● **Task details**
Although the entries contain pictures, only their words should be duplicated exactly.

● **Records provided**
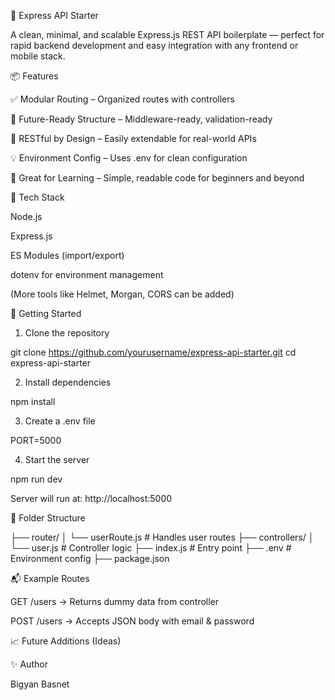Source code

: 🚀 Express API Starter

A clean, minimal, and scalable Express.js REST API boilerplate — perfect for rapid backend development and easy integration with any frontend or mobile stack.

📦 Features

✅ Modular Routing – Organized routes with controllers

🔐 Future-Ready Structure – Middleware-ready, validation-ready

🧱 RESTful by Design – Easily extendable for real-world APIs

💡 Environment Config – Uses .env for clean configuration

🧪 Great for Learning – Simple, readable code for beginners and beyond

🔧 Tech Stack

Node.js

Express.js

ES Modules (import/export)

dotenv for environment management

(More tools like Helmet, Morgan, CORS can be added)

🚀 Getting Started

1. Clone the repository

git clone https://github.com/yourusername/express-api-starter.git
cd express-api-starter

2. Install dependencies

npm install

3. Create a .env file

PORT=5000

4. Start the server

npm run dev

Server will run at: http://localhost:5000

📁 Folder Structure

├── router/
│   └── userRoute.js       # Handles user routes
├── controllers/
│   └── user.js            # Controller logic
├── index.js               # Entry point
├── .env                   # Environment config
├── package.json           

📬 Example Routes

GET /users → Returns dummy data from controller

POST /users → Accepts JSON body with email & password

📈 Future Additions (Ideas)



✨ Author

Bigyan Basnet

● **Output below**
Source code

: 🚀 Express API Starter

A clean, minimal, and scalable Express.js REST API boilerplate — perfect for rapid backend development and easy integration with any frontend or mobile stack.

📦 Features

✅ Modular Routing – Organized routes with controllers

🔐 Future-Ready Structure – Middleware-ready, validation-ready

🧱 RESTful by Design – Easily extendable for real-world APIs

💡 Environment Config – Uses .env for clean configuration

🧪 Great for Learning – Simple, readable code for beginners and beyond

🔧 Tech Stack

Node.js

Express.js

ES Modules (import/export)

dotenv for environment management

(More tools like Helmet, Morgan, CORS can be added)

🚀 Getting Started

1. Clone the repository

git clone https://github.com/yourusername/express-api-starter.git
cd express-api-starter

2. Install dependencies

npm install

3. Create a .env file

PORT=5000

4. Start the server

npm run dev

Server will run at: http://localhost:5000

📁 Folder Structure

├── router/
│   └── userRoute.js       # Handles user routes
├── controllers/
│   └── user.js            # Controller logic
├── index.js               # Entry point
├── .env                   # Environment config
├── package.json           

📬 Example Routes

GET /users → Returns dummy data from controller

POST /users → Accepts JSON body with email & password

📈 Future Additions (Ideas)



✨ Author

Bigyan Basnet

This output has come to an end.